- The Ubiquitous Integrated Circuit
- Photonics
- Computer Architecture: Providing the Framework
- Software: A New Form of Literature
- An Overview of Expert Systems (Artificial Intelligence)
- Robotics
- Telecommunications

While this skirts rather too closely to the survey format we want to
avoid, by selection among the topics and deepening them, we could use
this list to look at possible topics and the depth vs. breadth issues,
i.e. abstraction vs. tangible reality.

All best, --Peter

Jung

In a very different vein I suggest power distribution, the national electric grid.
This could start with simple AC electric circuit ideas manifest on a gratifyingly large scale

All best, --Peter

From: Richard Lethin

Peter,

May I suggest a "future" orientation (with the notion that the course be
structured as some interleaving of past/present/future):

- nanotechnology: comparative readings of Feynman's "lots of room at the
bottom" lecture, Drexler's Nanotechnology, Harvard's Whitesides, and
Mark Reed

- quantum computing

- cryptography (RSA algorithm, quantum crypto) with accompanying
readings in the impact of Turing's advances in W.W.II cracking Enigma
(and the hardware behind it) as well as "visionary" works by T.C.May and
the early 90's musings of the cryptoanarchists and how it played out in
the .com boom, and still has to play out. Could also link in the
Clipper Chip debate.

- computer graphics; readings on basic rendering algorithms, historical
study of some of the early Evans and Sutherland machines (if it could be
found) and some of the modern rendering engines (e.g., "take apart" a
Sony Playstation II and look at the Emotion Engine).

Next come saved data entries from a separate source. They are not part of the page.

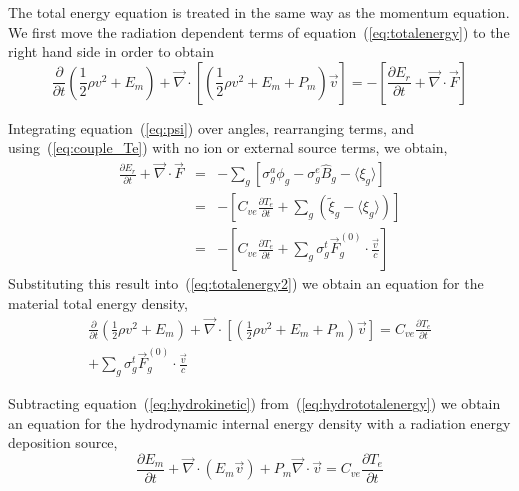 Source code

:\documentclass[12pt]{article}
\newcommand{\partl}[2]{\ensuremath{\frac{\partial{#1}}{\partial{#2}}}}\newcommand{\del}{\ensuremath{\vec{\nabla}}}
\newcommand{\Bg}{\ensuremath{\hat{B}_{g}}}
\begin{document}
The total energy equation is treated in the same way as the
momentum equation.
We first move the radiation dependent terms of equation~(\ref{eq:totalenergy})
to the right hand side in order to obtain
\begin{equation}
        \partl{}{t}\left( \frac{1}{2} \rho v^2
                          + E_{m}\right)
         + \del \cdot \left[
              \left( \frac{1}{2} \rho v^2 + E_{m} + P_{m} \right) \vec{v}
                      \right]
    =
        - \left[ \partl{E_{r}}{t} + \del \cdot \vec{F} \right]
\label{eq:totalenergy2}
\end{equation}

Integrating equation~(\ref{eq:psi}) over angles, rearranging terms,
and using~(\ref{eq:couple_Te}) with no ion or external source terms,
we obtain,
\begin{eqnarray}
   \partl{E_{r}}{t} + \del \cdot \vec{F}
  &=&
    - \sum_{g} \left[ \sigma^{a}_{g} \phi_{g} - \sigma^{e}_{g} \Bg
    - \langle \xi_{g} \rangle \right]
  \\
  &=& 
    - \left[ C_{ve} \partl{T_{e}}{t} + \sum_{g} \left( \tilde{\xi}_{g} 
             - \langle \xi_{g} \rangle \right) \right]
  \\
  &=& 
    - \left[ C_{ve} \partl{T_{e}}{t}
             + \sum_{g} \sigma^{t}_{g} \vec{F}^{(0)}_{g} \cdot \frac{\vec{v}}{c}
      \right]
\end{eqnarray}
Substituting this result into~(\ref{eq:totalenergy2}) we obtain an equation
for the material total energy density,
\begin{multline}
        \partl{}{t}\left( \frac{1}{2} \rho v^2
                          + E_{m}\right)
         + \del \cdot \left[
              \left( \frac{1}{2} \rho v^2 + E_{m} + P_{m} \right) \vec{v}
                      \right]
    =
         C_{ve} \partl{T_{e}}{t}
     \\
            + \sum_{g} \sigma^{t}_{g} \vec{F}^{(0)}_{g} \cdot \frac{\vec{v}}{c} 
\label{eq:hydrototalenergy}
\end{multline}

Subtracting equation~(\ref{eq:hydrokinetic}) from~(\ref{eq:hydrototalenergy})
we obtain an equation for the hydrodynamic internal energy density with
a radiation energy deposition source,
\begin{equation}
  \boxed{
        \partl{E_{m}}{t}
         + \del \cdot \left( E_{m} \vec{v} \right) 
         + P_{m} \del \cdot \vec{v}
    =
         C_{ve} \partl{T_{e}}{t}
  }
\label{eq:hydrointernalenergy}
\end{equation}
\end{document}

Maybe link into
readings of Mirror Worlds.

Richard

Date: 2/7/02 9:19 AM

From: T.P. Ma

If a major purpose of the intro course is to attract student into our
major, then I like the topics in "Brief Lessons in High Technology" edited by
James Meindl.

Other topics such as Internet related, smart-weapons, GPS guidance
systems, cell phones will attract the freshmen's attention.

/T.P.

Date: 2/14/02 3:47 PM

From: Rimas Vaisnys

Dear Colleagues,

I'll put the adage "better late than never" to a test with this
note. Perhaps you will find it motivates your attendance at today's
meeting; if not that, then perhaps it will fuel the generation of your
suggestions.

Best, Rimas
-------------------------------------------------------------------
Draft for discussion - RV

If I had to give a one sentence summary what engineers do I would
say: Engineers are people who translate thoughts into object with the
intent that the objects be universally used in the society. Given a second
sentence I would say something like: Engineers design and synthesize the
objects or processes by composing them from smaller units whose properties
and behavior is understood through analysis of these subunits or of the
symbolic representations of the subunits. Given further room for
expression I would begin to specialize the discussion to specific fields of
engineering, by identifying the factual knowledge and concepts which are
basic to a field. I would also try to convey how the practitioners in that
field think.

What are the important phenomena and concepts that appear in electrical
engineering, important enough to make sure that they are somehow, directly
or indirectly, introduced in an introductory course? Let me offer a
preliminary list:

Current and voltage (flow and effort), and the relation to power
Transmission of power
Conserved quantities
Signals and information
Non-conserved quantities
System and environment
System: inputs, outputs, and internal states
Behavioral histories and states
Transition function and recursion
Coupling of systems and physical basis for constraints
Fan-in and fan-out
Composition of systems (synthesis of systems from subsystems)
Combination and sequence
Feedback
Information and power
Sensing and interfacing
Control
Representation of physical processes
Dynamic range, resolution, and noise
Discretization
Sampling and interpolation
Linearity and superposition
Fourier analysis and synthesis
Sampling theorem
Representation of symbols by physical processes
Boolean algebra
Programmability
Computation
Universal Turing Machine
Complexity
Synchrony and asynchrony
Networks of systems (information, signal and power)
Reliability
The real and the virtual
Object and process

I do not think that these concepts should be explicitly presented in any
course, least of all in an introductory one. My suggestion is that the
course be devoted to an exposition, perhaps better an exploration, of how a
real general purpose computer functions. The goal of the course should be
to induce in the student a state of understanding of such an artifact, to
provide motivation for further work in electrical engineering, and to make
certain that the student knows the necessary basic facts and methods of
electrical engineering, to be able to do more advanced work. A student
would be expected to demonstrate quantitative knowledge and quantitative
thinking of the issues explored in the course, and possibly would know that
material well enough to generalize it to novel situations.